Work request: Go through the data and copy every line in which "allocate" appears.

[Saved data entries]
-- -- --

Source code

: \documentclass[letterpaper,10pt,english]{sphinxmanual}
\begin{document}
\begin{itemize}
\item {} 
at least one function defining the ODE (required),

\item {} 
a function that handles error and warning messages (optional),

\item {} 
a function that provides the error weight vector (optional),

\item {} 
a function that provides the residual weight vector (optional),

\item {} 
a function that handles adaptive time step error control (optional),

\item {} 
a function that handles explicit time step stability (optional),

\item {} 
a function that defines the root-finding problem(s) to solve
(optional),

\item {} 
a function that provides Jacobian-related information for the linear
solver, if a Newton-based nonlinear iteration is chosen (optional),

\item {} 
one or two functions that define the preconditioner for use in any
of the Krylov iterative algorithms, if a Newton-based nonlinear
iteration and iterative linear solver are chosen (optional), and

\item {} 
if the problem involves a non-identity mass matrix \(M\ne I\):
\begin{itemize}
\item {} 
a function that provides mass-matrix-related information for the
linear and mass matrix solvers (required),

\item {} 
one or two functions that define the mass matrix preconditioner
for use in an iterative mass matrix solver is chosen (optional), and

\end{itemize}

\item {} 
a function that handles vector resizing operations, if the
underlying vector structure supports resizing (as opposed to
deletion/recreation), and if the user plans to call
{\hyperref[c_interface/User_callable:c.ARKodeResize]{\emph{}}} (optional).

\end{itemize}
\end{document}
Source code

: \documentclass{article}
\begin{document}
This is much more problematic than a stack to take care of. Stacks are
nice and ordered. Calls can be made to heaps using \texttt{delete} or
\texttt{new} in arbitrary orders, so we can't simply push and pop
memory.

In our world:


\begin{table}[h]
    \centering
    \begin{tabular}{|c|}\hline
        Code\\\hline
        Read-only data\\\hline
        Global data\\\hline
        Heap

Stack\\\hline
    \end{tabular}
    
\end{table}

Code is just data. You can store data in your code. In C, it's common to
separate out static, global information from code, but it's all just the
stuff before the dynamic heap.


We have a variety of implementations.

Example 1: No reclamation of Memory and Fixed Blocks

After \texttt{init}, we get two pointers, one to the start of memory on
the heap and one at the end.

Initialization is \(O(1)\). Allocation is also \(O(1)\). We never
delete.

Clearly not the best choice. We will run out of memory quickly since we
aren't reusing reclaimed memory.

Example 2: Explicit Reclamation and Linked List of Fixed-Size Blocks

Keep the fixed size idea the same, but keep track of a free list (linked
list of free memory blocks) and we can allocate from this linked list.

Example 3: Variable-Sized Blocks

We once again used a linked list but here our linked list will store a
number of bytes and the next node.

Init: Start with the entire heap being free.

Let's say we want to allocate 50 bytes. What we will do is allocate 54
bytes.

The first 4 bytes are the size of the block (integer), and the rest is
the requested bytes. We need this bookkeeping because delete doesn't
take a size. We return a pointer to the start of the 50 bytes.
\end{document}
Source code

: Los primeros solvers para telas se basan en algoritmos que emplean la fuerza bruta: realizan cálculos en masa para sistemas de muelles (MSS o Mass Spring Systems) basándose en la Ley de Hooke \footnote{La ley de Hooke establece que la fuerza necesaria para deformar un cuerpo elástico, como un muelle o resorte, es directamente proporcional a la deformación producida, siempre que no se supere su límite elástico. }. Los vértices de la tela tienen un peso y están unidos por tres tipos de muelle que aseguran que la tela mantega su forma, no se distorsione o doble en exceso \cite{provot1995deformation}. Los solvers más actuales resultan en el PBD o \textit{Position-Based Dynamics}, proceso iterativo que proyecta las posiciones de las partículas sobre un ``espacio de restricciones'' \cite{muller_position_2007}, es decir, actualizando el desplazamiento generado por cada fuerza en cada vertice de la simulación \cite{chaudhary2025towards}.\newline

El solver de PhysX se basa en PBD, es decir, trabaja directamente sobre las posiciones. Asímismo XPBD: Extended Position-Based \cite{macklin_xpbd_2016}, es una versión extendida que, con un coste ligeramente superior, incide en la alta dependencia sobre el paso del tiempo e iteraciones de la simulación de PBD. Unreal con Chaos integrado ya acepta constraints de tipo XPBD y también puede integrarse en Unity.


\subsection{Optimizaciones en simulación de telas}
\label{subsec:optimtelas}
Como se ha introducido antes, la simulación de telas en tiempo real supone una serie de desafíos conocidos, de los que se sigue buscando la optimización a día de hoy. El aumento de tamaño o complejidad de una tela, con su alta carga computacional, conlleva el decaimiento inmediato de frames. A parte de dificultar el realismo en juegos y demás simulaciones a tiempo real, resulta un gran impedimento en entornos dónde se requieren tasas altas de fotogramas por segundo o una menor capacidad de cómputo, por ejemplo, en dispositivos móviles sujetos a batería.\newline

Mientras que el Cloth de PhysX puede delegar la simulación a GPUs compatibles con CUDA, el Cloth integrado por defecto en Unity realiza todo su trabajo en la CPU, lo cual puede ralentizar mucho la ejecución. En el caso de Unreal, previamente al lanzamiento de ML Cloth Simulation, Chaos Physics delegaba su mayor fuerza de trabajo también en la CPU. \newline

-- -- --

Solution for this exercise:
list of free memory blocks) and we can allocate from this linked list.
Let's say we want to allocate 50 bytes. What we will do is allocate 54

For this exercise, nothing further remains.